Two years after the Home Builders Federation (HBF) first highlighted the scale of unspent developer contributions, more than £8 billion in S106 and CIL remains unused across England and Wales, with a significant portion dormant for over five years. For developers, it raises a critical question: if infrastructure isn’t being delivered, are these obligations still proportionate or commercially justified? This article explores why the issue persists and how reviewing triggers, outdated requirements and opportunities for modification or claw-back can turn S106 from a fixed liability into an actively managed commercial tool that protects viability and unlocks value.

Two years after the Home Builders Federation (HBF) first highlighted the scale of unspent developer contributions, the picture has not materially changed. In its refreshed analysis looking at the position in 2025, the data still points to a significant backlog of funds sitting with local authorities rather than being deployed into infrastructure.

Latest figures indicate that more than £8 billion of developer contributions remain unspent across England and Wales. This includes over £6 billion secured through Section 106 agreements and close to £2 billion collected through the Community Infrastructure Levy.

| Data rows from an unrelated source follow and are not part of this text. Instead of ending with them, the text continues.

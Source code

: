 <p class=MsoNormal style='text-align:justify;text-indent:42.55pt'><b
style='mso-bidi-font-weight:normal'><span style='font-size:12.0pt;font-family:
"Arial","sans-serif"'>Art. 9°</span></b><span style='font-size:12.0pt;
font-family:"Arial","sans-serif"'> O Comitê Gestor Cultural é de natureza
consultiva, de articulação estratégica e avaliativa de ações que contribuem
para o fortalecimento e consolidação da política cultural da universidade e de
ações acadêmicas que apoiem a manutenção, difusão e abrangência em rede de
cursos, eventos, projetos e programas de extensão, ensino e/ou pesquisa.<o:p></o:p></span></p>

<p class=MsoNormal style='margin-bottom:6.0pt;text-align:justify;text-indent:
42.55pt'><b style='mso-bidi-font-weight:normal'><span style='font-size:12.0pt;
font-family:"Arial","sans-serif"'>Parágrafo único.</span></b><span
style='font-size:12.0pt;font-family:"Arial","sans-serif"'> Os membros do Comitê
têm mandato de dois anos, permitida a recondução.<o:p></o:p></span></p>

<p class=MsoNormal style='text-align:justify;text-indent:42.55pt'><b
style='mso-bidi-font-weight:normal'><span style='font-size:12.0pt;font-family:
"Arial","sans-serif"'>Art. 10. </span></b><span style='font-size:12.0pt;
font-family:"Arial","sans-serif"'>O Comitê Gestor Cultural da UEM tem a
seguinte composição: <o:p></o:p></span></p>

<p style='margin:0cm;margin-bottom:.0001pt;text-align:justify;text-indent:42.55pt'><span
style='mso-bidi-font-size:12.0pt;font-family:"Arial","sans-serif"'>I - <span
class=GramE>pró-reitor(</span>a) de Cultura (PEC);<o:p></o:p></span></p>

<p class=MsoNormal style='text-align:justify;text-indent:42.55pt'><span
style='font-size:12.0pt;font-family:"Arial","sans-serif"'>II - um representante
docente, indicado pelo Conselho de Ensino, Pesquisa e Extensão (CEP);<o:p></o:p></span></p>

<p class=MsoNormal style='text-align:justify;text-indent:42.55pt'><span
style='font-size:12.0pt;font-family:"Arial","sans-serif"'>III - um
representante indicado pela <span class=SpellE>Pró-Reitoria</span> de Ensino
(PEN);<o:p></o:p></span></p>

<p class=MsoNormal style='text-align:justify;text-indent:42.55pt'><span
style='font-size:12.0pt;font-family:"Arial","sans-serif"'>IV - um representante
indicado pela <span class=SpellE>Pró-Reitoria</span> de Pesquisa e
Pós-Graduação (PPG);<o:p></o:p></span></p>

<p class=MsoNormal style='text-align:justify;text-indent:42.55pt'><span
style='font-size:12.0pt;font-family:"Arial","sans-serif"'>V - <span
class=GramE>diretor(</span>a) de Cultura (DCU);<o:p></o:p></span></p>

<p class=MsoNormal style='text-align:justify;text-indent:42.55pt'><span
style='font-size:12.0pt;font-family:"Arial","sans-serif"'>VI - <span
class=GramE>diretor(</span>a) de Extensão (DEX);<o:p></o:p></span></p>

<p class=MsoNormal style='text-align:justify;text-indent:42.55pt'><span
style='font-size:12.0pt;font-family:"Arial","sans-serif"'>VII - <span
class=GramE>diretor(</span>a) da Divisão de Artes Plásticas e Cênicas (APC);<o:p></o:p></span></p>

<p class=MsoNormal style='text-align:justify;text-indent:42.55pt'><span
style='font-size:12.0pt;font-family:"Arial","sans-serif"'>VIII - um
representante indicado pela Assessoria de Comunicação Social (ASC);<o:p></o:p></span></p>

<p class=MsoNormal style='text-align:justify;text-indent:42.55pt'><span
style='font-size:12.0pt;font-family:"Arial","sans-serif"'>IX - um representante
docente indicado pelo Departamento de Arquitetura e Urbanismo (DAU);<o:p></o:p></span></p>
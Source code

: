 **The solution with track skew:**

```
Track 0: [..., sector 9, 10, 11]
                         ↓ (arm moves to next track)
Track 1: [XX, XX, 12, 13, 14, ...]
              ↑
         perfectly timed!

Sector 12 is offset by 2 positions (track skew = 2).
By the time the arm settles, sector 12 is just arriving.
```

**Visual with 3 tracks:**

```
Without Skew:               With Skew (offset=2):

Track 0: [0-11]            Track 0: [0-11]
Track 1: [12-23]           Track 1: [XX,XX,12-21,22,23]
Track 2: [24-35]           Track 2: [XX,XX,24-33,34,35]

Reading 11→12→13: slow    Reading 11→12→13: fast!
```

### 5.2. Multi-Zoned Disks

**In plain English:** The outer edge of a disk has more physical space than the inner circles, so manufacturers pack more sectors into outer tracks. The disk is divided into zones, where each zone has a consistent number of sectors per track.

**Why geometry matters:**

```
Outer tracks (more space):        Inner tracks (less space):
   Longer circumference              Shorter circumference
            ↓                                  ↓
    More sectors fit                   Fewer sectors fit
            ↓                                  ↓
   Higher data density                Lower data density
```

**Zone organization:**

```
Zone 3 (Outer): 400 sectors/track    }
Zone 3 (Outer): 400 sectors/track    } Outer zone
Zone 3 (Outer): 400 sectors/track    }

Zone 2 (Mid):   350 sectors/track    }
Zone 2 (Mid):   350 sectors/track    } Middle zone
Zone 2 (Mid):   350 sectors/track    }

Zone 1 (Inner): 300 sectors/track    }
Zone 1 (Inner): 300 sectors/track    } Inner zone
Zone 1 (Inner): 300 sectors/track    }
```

A sizeable proportion of this money has now been sitting unspent for more than five years. While these funds are often technically allocated to projects, the reality is that delivery delays, changing priorities and programme slippage mean large sums remain dormant.

For developers, this raises an important strategic question. If infrastructure is not being delivered in line with original assumptions, are the obligations themselves still appropriate, proportionate and commercially justified?

An aerial view of houses surrounding a road featuring a roundabout

The Shift From Compliance to Commercial Strategy

Many live S106 agreements were negotiated under very different market conditions. Since then, the sector has seen major shifts in build cost, funding cost, sales rates and policy direction. Yet agreements are often still treated as fixed cost commitments rather than commercial positions that can be actively managed.

In practice, we regularly see:

  • Infrastructure triggers that no longer align with real build programmes
  • Contributions secured for infrastructure that has since been funded through other routes
  • Viability assumptions that no longer reflect current market reality
  • Overlap between S106 and CIL requirements
  • Legacy drafting that creates unnecessary cost or delivery risk

Across multi site portfolios, these inefficiencies can translate into millions of pounds of avoidable cost.

 

Why the HBF Refresh Matters

The fact that the HBF has revisited this issue two years on is significant. It reinforces that this is not a short term reporting anomaly. It is a structural issue within the system.
If billions of pounds are still sitting unspent years after collection, it strengthens the case for developers to revisit existing obligations and test whether they still meet the legal tests of necessity, proportionality and direct relationship to development.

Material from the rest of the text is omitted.